Metachromatic leukodystrophy is a genetic disease which alters the normal growth and development of the myelin, which is a fatty substance that insulates and protects nerve cells axons, affecting the nerves and muscles. Metachromatic leukodystrophy is caused by a deficiency of the enzyme arylsulfatase A. When this enzyme is missing, sulfatides build up in many tissues of the body, eventually destroying the myelin sheath of the nervous system, as well as kidneys, gallbladder, and other organs. This disease gets worse over time.
There are several forms of metachromatic leukodystrophy, which are late infantile, juvenile, and adult. In the late infantile form, which is the most common form of MLD (50-60%), affected children begin having difficulty walking after the first year of life, usually at 15–24 months. Symptoms include muscle wasting and weakness, muscle rigidity, developmental delays, progressive loss of vision leading to blindness, convulsions, impaired swallowing, paralysis, and dementia. Children may become comatose.

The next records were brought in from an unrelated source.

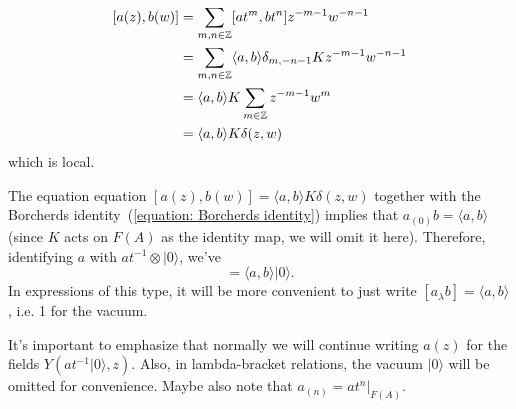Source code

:  \begin{equation}
 \begin{split}
      [a(z),b(w)]&=\sum_{m,n\in\bb{Z}}[at^m,bt^n]z^{-m-1}w^{-n-1}\\
      &=\sum_{m,n\in\bb{Z}}\langle a,b\rangle\delta_{m,-n-1}Kz^{-m-1}w^{-n-1}\\
      &=\langle a,b\rangle K\sum_{m\in\bb{Z}}z^{-m-1}w^m\\
      &=\langle a,b\rangle K\delta(z,w)
 \end{split}
 \end{equation}
 which is local.\par
 The equation equation $[a(z),b(w)]=\langle a,b\rangle K\delta(z,w)$ together with the Borcherds identity~(\ref{equation: Borcherds identity}) implies that $a_{(0)}b=\langle a,b\rangle$ (since $K$ acts on $F(A)$ as the identity map, we will omit it here). Therefore, identifying $a$ with $at^{-1}\otimes |0\rangle$, we've
 \begin{equation}
     [a_\lambda b]=\langle a,b\rangle|0\rangle.
 \end{equation}
 In expressions of this type, it will be more convenient to just write $ [a_\lambda b]=\langle a,b\rangle$, i.e. 1 for the vacuum. 
 \begin{dang}
     \begin{notation}
         It's important to emphasize that normally we will continue writing $a(z)$ for the fields $Y(at^{-1}|0\rangle,z)$. Also, in lambda-bracket relations, the vacuum $|0\rangle$ will be omitted for convenience. Maybe also note that $a_{(n)}=at^n\big|_{F(A)}$.
     \end{notation}
 \end{dang}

Untreated, most children with this form of MLD die by age 5.
Children with the juvenile form of MLD (onset between 3–10 years of age) usually begin with impaired school performance, mental deterioration, and dementia and then develop symptoms similar to the late infantile form but with slower progression. Age of death is variable, but normally within 10 to 15 years of symptom onset although some juveniles can live for several decades or longer after onset.
The adult form commonly begins after age 16 as a psychiatric disorder or progressive dementia. Adult-onset MLD progresses more slowly than the late infantile and juvenile forms, with a protracted course of a decade or more.
Palliative care can help with many of the symptoms and usually improves quality and longevity of life. Carriers have low enzyme levels compared to their family population but even low enzyme levels are adequate to process the body's sulfatide.
There is no cure for MLD, and no standard treatment. It is a terminal illness. Children with advanced juvenile or adult onset, and late infantile patients displaying symptoms have treatment limited to pain and symptom management.